Problem — Copy out the records in full, word for word, without pictures.

Given records —

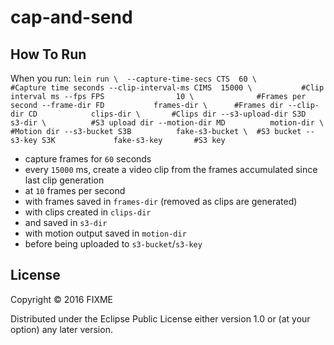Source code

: # cap-and-send

## How To Run

When you run:
`
lein run \ 
      --capture-time-secs CTS  60 \              #Capture time seconds
      --clip-interval-ms CIMS  15000 \           #Clip interval ms
      --fps FPS                10 \              #Frames per second
      --frame-dir FD           frames-dir \      #Frames dir
      --clip-dir CD            clips-dir \       #Clips dir
      --s3-upload-dir S3D      s3-dir \          #S3 upload dir
      --motion-dir MD          motion-dir \      #Motion dir
      --s3-bucket S3B          fake-s3-bucket \  #S3 bucket
      --s3-key S3K             fake-s3-key       #S3 key
`

 - capture frames for `60` seconds
 - every `15000` ms, create a video clip from the frames accumulated since last clip generation
 - at `10` frames per second
 - with frames saved in `frames-dir` (removed as clips are generated)
 - with clips created in `clips-dir`
 - and saved in `s3-dir`
 - with motion output saved in `motion-dir`
 - before being uploaded to `s3-bucket`/`s3-key`
## License

Copyright © 2016 FIXME

Distributed under the Eclipse Public License either version 1.0 or (at
your option) any later version.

Solution —
Source code

: # cap-and-send

## How To Run

When you run:
`
lein run \ 
      --capture-time-secs CTS  60 \              #Capture time seconds
      --clip-interval-ms CIMS  15000 \           #Clip interval ms
      --fps FPS                10 \              #Frames per second
      --frame-dir FD           frames-dir \      #Frames dir
      --clip-dir CD            clips-dir \       #Clips dir
      --s3-upload-dir S3D      s3-dir \          #S3 upload dir
      --motion-dir MD          motion-dir \      #Motion dir
      --s3-bucket S3B          fake-s3-bucket \  #S3 bucket
      --s3-key S3K             fake-s3-key       #S3 key
`

 - capture frames for `60` seconds
 - every `15000` ms, create a video clip from the frames accumulated since last clip generation
 - at `10` frames per second
 - with frames saved in `frames-dir` (removed as clips are generated)
 - with clips created in `clips-dir`
 - and saved in `s3-dir`
 - with motion output saved in `motion-dir`
 - before being uploaded to `s3-bucket`/`s3-key`
## License

Copyright © 2016 FIXME

Distributed under the Eclipse Public License either version 1.0 or (at
your option) any later version.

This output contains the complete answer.